REQUIRED WORK. Records follow. Select each line holding "momentum".

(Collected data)
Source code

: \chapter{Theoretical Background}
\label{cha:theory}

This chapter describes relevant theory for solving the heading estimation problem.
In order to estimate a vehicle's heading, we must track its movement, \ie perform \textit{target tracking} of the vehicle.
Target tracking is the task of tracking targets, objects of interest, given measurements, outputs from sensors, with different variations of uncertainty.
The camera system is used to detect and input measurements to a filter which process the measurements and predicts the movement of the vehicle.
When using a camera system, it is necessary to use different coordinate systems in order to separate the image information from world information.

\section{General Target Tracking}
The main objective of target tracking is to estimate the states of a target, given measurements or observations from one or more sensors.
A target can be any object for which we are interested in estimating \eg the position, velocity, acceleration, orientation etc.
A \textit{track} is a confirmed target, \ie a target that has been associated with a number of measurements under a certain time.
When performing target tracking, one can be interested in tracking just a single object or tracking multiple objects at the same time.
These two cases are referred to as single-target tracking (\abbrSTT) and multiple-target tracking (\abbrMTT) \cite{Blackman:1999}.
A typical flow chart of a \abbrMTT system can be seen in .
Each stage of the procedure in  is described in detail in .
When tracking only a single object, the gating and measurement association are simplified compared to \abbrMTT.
---
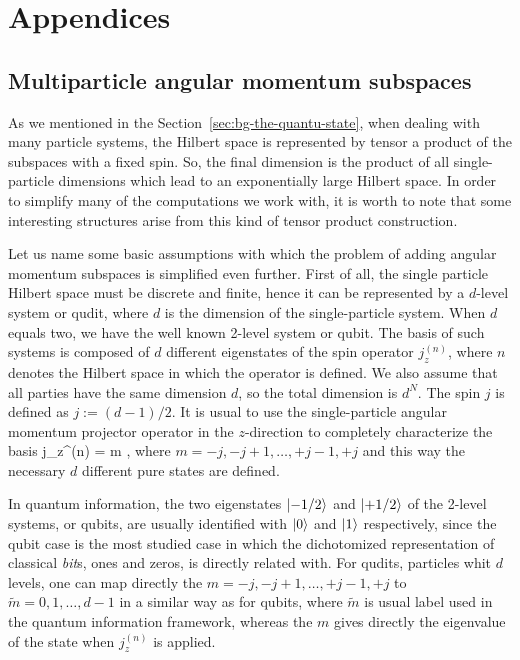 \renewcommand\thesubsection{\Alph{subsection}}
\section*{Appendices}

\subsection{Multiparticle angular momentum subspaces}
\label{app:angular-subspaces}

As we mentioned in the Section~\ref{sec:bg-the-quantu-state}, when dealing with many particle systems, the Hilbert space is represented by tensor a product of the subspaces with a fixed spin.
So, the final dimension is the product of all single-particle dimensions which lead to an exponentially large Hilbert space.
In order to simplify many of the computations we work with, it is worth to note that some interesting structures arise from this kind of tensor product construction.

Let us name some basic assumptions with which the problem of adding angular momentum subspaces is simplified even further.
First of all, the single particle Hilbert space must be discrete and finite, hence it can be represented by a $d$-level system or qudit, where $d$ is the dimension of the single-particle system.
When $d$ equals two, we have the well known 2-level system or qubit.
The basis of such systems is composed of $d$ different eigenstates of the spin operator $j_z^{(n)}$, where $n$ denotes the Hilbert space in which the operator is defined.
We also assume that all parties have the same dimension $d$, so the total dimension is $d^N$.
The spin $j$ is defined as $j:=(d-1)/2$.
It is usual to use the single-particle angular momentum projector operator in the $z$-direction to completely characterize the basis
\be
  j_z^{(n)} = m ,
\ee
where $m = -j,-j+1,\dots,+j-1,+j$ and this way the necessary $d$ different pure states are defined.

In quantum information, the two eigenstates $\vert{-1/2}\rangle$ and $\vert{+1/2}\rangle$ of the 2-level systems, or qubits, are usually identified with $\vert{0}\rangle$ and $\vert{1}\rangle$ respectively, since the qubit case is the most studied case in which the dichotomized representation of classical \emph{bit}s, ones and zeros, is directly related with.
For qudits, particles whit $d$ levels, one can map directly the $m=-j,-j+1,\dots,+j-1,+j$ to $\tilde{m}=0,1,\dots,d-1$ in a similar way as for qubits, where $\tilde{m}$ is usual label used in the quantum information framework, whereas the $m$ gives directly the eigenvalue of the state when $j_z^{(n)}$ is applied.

SOLUTION FOR THIS PROBLEM.
\subsection{Multiparticle angular momentum subspaces}
Let us name some basic assumptions with which the problem of adding angular momentum subspaces is simplified even further.
It is usual to use the single-particle angular momentum projector operator in the $z$-direction to completely characterize the basis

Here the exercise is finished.